Parents of Hedges pave way for future generations

From left to right: Marina Alonso, Rosa Bolaños, Ana Rodarte, Ana Macias, Elvia Arreola. Bottom from left to right: Arlena Garibay, Alma Sanchez and Kimberly Garcia (child). (The Gate/Gloria Talamantes)

From left to right: Marina Alonso, Rosa Bolaños, Ana Rodarte, Ana Macias, Elvia Arreola.  Bottom from left to right: Arlena Garibay, Alma Sanchez and Kimberly Garcia (child).  (The Gate/Gloria Talamantes)

The aroma of pickled jalapenos filled the room at Hedges Elementary as a group of mothers chatted while they finished breakfast.

The Padres de Hedges convene every day while their children attend class to plan school projects, patrol the school grounds and inform parents of community resources.

The group formed about 25 years ago when they recognized the need for full-time, bilingual translation for people in their community school, explained Marina Alonso, Hedges Elementary community school representative.

Members of the group include Rosa Bolaños, who just moved to the Back of the Yards with her family 7 months ago, Elva “La China” Arriola who has been in the group for nine years and is president of the Hedges Local School Council (LSC) and Arlena Garibay, a 10-year member of the group who also serves on the LSC.

A majority of the mothers agreed that they want to provide a life for their children where they are set up for academic success in a supportive space- something they didn’t have while growing up.

“[We] believe it is important to have these types of groups in the community so that the kids feel confident [and] show the kids that there is always something to learn,” Garibay said.

Alonso, who has been a Hedges employee for close to 30 years, reminisced about her early days at the school when there were few Spanish-speaking teachers and staff members in a rapidly growing Latino neighborhood.

The idea was that by training parents on family health and preventative care, in addition to other essential life skills, students and families as a whole would be healthier, happier and more successful.

This capacity-building approach cultivated a multi-generational culture of parent volunteers who are not only invested in their children’s education but also become leaders in the community.

To this day, parents whose children have since left the school continue to return and lend a helping hand during and after school hours, Alonso said.

Veronica Ortega, who works in the school’s lunchroom cafeteria, continues to volunteer her time to the Parents of Hedges and the children. “My principal motivation is the kids and the community, everyone transits through the streets and it is important for them to always feel safe.” She went on to say that it is a beautiful learning experience and truly enjoys bumping into Hedges’ alumni and feels proud when they recognize her and take the time to introduce her to their loved ones.
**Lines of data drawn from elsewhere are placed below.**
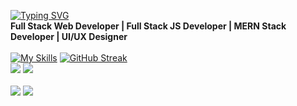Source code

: [![Typing SVG](https://readme-typing-svg.herokuapp.com?font=Fira+Code&weight=500&size=28&pause=1000&color=07B0C8&center=true&random=false&width=435&lines=Oualid+Kesouati)](https://git.io/typing-svg)
<br>
**Full Stack Web Developer | Full Stack JS Developer | MERN Stack Developer | UI/UX Designer**
<br><br>
[![My Skills](https://skillicons.dev/icons?i=react,ts,redux,github,git,html,css,js,jquery,tailwind,bootstrap,sass,nodejs,express,figma,ai,mongodb,postman,vite,figma,materialui,visualstudio,vscode,codepen,eclipse,firebase,stackoverflow,c,cpp,babel,mysql,&perline=12)](https://skillicons.dev)
[![GitHub Streak](https://github-readme-streak-stats.herokuapp.com?user=ilyasfarkhane-dev&theme=react&hide_border=true&card_width=684)](https://git.io/streak-stats)
<br>
![](http://github-profile-summary-cards.vercel.app/api/cards/most-commit-language?username=ilyasfarkhane-dev&theme=react )
![](http://github-profile-summary-cards.vercel.app/api/cards/repos-per-language?username=ilyasfarkhane-dev&theme=react)
<br>
<br>
![](http://github-profile-summary-cards.vercel.app/api/cards/stats?username=ilyasfarkhane-dev&theme=react)
![](http://github-profile-summary-cards.vercel.app/api/cards/productive-time?username=ilyasfarkhane-dev&theme=react&utcOffset=8)
<br>
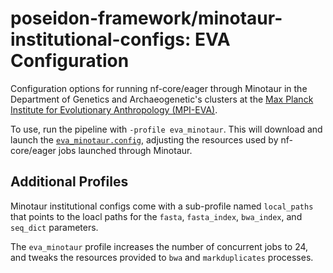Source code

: # poseidon-framework/minotaur-institutional-configs: EVA Configuration

Configuration options for running nf-core/eager through Minotaur in the Department of Genetics and Archaeogenetic's clusters at the [Max Planck Institute for Evolutionary Anthropology (MPI-EVA)](http://eva.mpg.de).

To use, run the pipeline with `-profile eva_minotaur`. This will download and launch the [`eva_minotaur.config`](../conf/eva_minotaur.config), adjusting the resources used by nf-core/eager jobs launched through Minotaur.

## Additional Profiles

Minotaur institutional configs come with a sub-profile named `local_paths` that points to the loacl paths for the `fasta`, `fasta_index`, `bwa_index`, and `seq_dict` parameters.

The `eva_minotaur` profile increases the number of concurrent jobs to 24, and tweaks the resources provided to `bwa` and `markduplicates` processes.
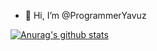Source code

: - 👋 Hi, I’m @ProgrammerYavuz

[![Anurag's github stats](https://github-readme-starts.vercel.aoo/api?username=ProgrammerYavuz)](https://github.com/ProgrammerYavuz/github-readme-stats)
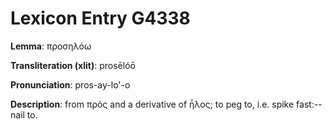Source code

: # Lexicon Entry G4338

**Lemma**: προσηλόω

**Transliteration (xlit)**: prosēlóō

**Pronunciation**: pros-ay-lo'-o

**Description**:
from πρός and a derivative of ἧλος; to peg to, i.e. spike fast:--nail to.
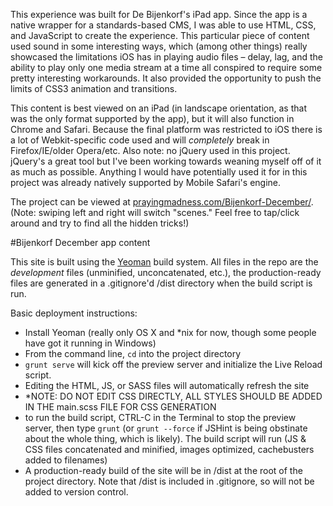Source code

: This experience was built for De Bijenkorf's iPad app. Since the app is a native wrapper for a standards-based CMS, I was able to use HTML, CSS, and JavaScript to create the experience. This particular piece of content used sound in some interesting ways, which (among other things) really showcased the limitations iOS has in playing audio files – delay, lag, and the ability to play only one media stream at a time all conspired to require some pretty interesting workarounds. It also provided the opportunity to push the limits of CSS3 animation and transitions.

This content is best viewed on an iPad (in landscape orientation, as that was the only format supported by the app), but it will also function in Chrome and Safari. Because the final platform was restricted to iOS there is a lot of Webkit-specific code used and will _completely_ break in Firefox/IE/older Opera/etc. Also note: no jQuery used in this project. jQuery's a great tool but I've been working towards weaning myself off of it as much as possible. Anything I would have potentially used it for in this project was already natively supported by Mobile Safari's engine.

The project can be viewed at <a href="http://prayingmadness.com/Bijenkorf-December/">prayingmadness.com/Bijenkorf-December/</a>. (Note: swiping left and right will switch "scenes." Feel free to tap/click around and try to find all the hidden tricks!)

#Bijenkorf December app content

This site is built using the <a href="http://yeoman.io">Yeoman</a> build system. All files in the repo are the _development_ files (unminified, unconcatenated, etc.), the production-ready files are generated in a .gitignore'd /dist directory when the build script is run.

Basic deployment instructions:
* Install Yeoman (really only OS X and *nix for now, though some people have got it running in Windows)
* From the command line, `cd` into the project directory
* `grunt serve` will kick off the preview server and initialize the Live Reload script. 
* Editing the HTML, JS, or SASS files will automatically refresh the site
* *NOTE: DO NOT EDIT CSS DIRECTLY, ALL STYLES SHOULD BE ADDED IN THE main.scss FILE FOR CSS GENERATION
* to run the build script, CTRL-C in the Terminal to stop the preview server, then type `grunt` (or `grunt --force` if JSHint is being obstinate about the whole thing, which is likely). The build script will run (JS & CSS files concatenated and minified, images optimized, cachebusters added to filenames)
* A production-ready build of the site will be in /dist at the root of the project directory. Note that /dist is included in .gitignore, so will not be added to version control.
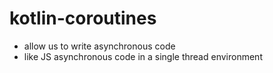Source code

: # kotlin-coroutines
- allow us to write asynchronous code 
- like JS asynchronous code in a single thread environment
Ortega believes that getting involved is easy and can start with attending a meeting, participating and getting first hand experience.

Toward the end of the school year, the Parents of Hedges organize a “Fun Day” for the community, highlighting the artistic works of students. The outdoor event is planned around a specific theme each year. The 2016 “Fun Day” was centered on Copa America, the oldest international continental fútbol competition.

On Winchester from 46th to 47th streets, the block is adorned with flags from different countries that participate in Copa America. The artwork is displayed all throughout the festival, and student musicians perform while others show off their dance moves.

Because of the violence throughout the neighborhood, parents are hesitant to let their children play freely outside. Hedges “Fun Day,” and other events organized by the group create a safe space for youth whose parents often take the day off to participate in the event with their children.

“Despite the violence, poverty and other obstacles, [neighborhood youth] are succeeding because the values [we teach in the parent group] are passed on to the home and they come from people who give them a chance to be successful,” Alonso said.